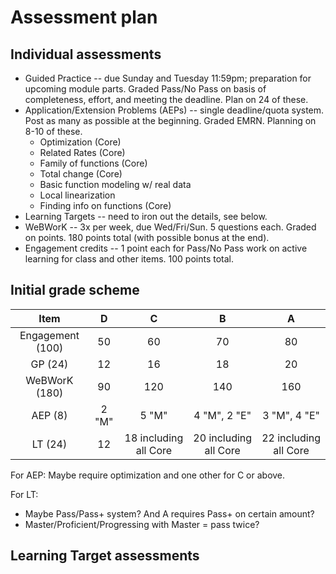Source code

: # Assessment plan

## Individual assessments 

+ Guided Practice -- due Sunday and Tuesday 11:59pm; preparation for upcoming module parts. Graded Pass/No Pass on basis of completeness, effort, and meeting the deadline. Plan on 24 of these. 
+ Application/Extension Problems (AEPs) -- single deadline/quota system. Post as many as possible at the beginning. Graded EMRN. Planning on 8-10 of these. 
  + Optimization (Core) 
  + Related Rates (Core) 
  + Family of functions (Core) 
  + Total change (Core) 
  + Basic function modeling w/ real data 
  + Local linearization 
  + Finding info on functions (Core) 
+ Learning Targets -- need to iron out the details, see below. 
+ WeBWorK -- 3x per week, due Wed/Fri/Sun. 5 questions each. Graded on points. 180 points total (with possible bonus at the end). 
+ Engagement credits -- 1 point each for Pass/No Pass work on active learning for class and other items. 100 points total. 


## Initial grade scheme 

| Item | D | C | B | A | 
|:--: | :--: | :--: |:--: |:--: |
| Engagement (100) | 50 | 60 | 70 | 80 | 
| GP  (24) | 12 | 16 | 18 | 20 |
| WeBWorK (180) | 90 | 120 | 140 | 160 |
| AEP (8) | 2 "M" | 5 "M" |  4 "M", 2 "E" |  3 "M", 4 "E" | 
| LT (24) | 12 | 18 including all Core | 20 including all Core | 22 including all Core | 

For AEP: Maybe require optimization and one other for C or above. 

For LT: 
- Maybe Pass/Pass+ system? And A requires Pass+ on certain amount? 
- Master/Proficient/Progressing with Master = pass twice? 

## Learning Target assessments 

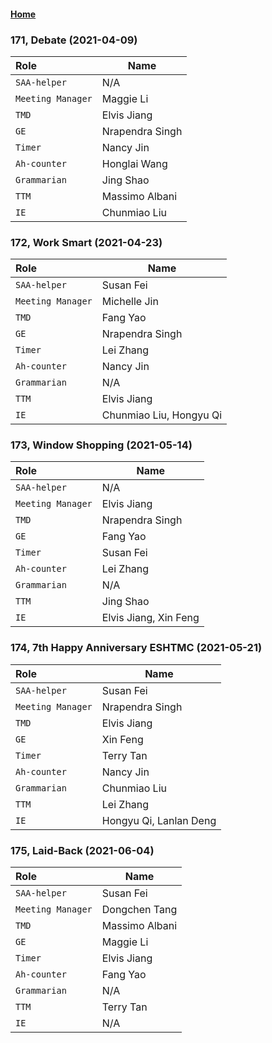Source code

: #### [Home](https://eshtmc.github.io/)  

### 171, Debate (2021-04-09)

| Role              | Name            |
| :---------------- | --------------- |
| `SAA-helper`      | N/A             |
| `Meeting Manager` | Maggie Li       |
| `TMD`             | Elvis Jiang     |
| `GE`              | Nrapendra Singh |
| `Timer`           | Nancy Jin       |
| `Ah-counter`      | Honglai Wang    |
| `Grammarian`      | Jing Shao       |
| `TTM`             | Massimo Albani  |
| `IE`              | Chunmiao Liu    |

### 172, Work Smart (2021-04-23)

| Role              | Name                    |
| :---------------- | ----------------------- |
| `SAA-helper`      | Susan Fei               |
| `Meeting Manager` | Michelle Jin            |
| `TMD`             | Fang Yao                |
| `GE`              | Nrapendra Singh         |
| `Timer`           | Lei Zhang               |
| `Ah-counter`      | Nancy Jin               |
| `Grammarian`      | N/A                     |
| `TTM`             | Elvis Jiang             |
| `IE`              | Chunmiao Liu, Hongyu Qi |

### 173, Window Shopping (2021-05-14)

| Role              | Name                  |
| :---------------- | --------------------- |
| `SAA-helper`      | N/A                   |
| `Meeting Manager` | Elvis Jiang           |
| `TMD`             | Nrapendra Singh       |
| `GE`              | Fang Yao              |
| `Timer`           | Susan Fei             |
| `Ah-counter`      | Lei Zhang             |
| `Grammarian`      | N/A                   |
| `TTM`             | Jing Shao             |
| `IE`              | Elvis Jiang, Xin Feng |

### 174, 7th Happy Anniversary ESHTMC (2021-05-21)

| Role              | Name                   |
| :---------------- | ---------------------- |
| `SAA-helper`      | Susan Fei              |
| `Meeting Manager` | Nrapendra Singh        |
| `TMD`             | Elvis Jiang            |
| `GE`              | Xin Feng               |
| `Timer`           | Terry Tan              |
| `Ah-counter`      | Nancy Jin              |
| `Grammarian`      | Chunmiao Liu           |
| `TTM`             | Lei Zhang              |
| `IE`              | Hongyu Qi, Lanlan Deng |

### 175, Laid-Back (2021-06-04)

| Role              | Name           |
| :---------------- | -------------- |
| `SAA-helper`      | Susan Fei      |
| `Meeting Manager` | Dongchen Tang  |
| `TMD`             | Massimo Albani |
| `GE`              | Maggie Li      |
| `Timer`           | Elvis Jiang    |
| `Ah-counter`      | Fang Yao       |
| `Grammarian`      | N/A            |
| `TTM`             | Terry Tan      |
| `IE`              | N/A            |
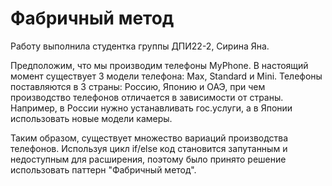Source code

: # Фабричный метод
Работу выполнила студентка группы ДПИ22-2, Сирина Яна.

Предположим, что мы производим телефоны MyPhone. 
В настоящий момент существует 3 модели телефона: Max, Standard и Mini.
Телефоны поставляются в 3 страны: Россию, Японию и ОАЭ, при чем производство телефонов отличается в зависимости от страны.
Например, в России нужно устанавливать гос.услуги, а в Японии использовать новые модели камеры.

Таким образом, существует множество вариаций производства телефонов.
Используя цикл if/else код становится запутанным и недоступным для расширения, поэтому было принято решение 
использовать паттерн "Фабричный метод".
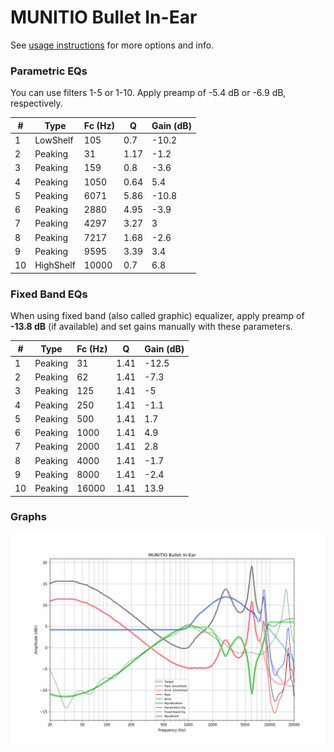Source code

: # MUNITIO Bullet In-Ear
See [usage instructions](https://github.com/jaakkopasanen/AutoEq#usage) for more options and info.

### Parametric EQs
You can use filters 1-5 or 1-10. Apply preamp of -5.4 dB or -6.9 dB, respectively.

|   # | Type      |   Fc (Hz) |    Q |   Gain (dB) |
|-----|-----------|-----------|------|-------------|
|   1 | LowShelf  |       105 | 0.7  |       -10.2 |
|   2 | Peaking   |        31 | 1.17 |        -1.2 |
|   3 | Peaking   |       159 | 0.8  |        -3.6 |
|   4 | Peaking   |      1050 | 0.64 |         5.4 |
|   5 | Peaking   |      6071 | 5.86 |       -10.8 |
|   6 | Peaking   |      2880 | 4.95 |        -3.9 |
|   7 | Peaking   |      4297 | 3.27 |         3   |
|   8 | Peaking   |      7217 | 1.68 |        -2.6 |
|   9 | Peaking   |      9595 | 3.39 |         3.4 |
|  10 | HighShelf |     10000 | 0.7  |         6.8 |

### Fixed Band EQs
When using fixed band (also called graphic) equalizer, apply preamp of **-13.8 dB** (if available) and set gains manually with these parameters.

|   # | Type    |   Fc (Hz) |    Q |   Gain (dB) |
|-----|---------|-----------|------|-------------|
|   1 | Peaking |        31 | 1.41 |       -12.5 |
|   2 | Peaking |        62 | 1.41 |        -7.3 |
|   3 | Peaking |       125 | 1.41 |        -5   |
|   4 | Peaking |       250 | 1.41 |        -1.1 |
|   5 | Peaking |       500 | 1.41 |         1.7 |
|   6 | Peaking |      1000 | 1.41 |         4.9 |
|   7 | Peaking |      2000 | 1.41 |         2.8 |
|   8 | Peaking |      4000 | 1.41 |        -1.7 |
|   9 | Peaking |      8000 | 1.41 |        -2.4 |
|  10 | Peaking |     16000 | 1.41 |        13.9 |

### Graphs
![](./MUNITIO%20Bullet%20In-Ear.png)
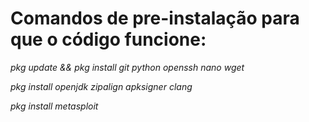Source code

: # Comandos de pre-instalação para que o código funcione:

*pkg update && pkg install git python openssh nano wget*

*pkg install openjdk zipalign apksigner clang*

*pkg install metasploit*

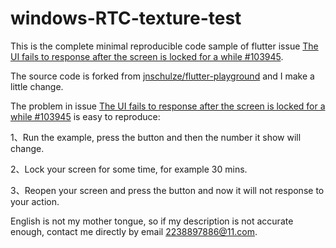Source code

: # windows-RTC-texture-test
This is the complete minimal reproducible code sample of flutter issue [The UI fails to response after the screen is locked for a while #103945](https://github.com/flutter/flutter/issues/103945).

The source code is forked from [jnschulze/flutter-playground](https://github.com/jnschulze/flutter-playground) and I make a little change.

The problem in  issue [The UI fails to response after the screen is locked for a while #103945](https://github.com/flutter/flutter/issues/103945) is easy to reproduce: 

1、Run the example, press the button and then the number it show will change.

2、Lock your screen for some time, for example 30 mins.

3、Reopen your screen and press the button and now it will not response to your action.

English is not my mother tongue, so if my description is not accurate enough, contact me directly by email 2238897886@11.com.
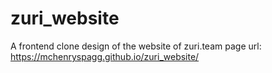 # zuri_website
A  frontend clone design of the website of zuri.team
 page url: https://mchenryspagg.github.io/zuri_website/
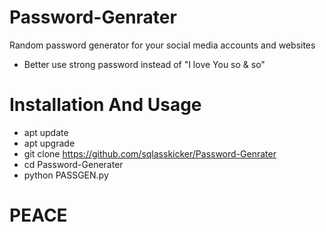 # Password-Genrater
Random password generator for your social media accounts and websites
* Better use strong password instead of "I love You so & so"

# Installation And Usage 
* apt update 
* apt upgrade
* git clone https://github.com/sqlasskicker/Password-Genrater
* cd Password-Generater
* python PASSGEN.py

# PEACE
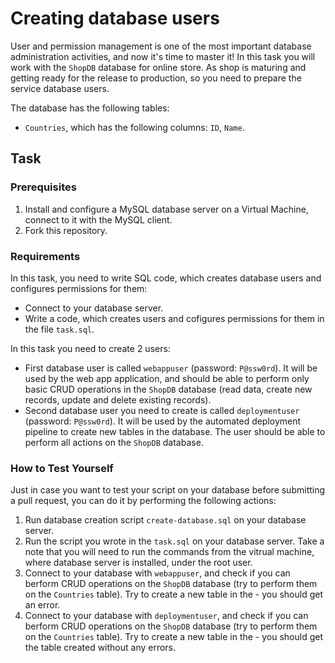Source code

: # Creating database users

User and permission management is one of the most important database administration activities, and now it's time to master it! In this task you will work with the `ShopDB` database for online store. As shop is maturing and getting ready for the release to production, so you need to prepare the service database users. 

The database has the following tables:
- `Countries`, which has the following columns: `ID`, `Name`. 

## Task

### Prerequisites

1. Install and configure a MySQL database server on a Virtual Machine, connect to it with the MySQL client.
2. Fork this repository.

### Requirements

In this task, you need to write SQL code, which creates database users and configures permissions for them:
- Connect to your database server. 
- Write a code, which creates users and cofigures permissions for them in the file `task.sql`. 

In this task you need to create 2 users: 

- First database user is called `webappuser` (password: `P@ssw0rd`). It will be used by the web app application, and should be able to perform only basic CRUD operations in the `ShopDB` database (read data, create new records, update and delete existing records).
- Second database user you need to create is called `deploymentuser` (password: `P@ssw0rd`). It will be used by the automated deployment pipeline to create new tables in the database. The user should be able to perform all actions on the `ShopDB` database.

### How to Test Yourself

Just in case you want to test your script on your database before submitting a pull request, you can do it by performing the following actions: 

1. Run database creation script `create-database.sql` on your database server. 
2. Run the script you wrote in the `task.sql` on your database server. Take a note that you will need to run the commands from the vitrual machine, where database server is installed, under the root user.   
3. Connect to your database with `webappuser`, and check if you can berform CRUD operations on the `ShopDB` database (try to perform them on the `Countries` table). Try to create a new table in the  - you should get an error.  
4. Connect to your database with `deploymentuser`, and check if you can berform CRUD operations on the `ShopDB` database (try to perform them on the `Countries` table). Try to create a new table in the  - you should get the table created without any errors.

___

Task brief >>
Give again the stretch of the entries above that begins at the line with "The problem in" and ends at the line with "Creating database users", word for word, with no pictures.

Solution to this problem >>
The problem in  issue [The UI fails to response after the screen is locked for a while #103945](https://github.com/flutter/flutter/issues/103945) is easy to reproduce: 

1、Run the example, press the button and then the number it show will change.

2、Lock your screen for some time, for example 30 mins.

3、Reopen your screen and press the button and now it will not response to your action.

English is not my mother tongue, so if my description is not accurate enough, contact me directly by email 2238897886@11.com.
 # zuri_website
A  frontend clone design of the website of zuri.team
 page url: https://mchenryspagg.github.io/zuri_website/
 # Password-Genrater
Random password generator for your social media accounts and websites
* Better use strong password instead of "I love You so & so"

# Installation And Usage 
* apt update 
* apt upgrade
* git clone https://github.com/sqlasskicker/Password-Genrater
* cd Password-Generater
* python PASSGEN.py

# PEACE
Source code

: # Creating database users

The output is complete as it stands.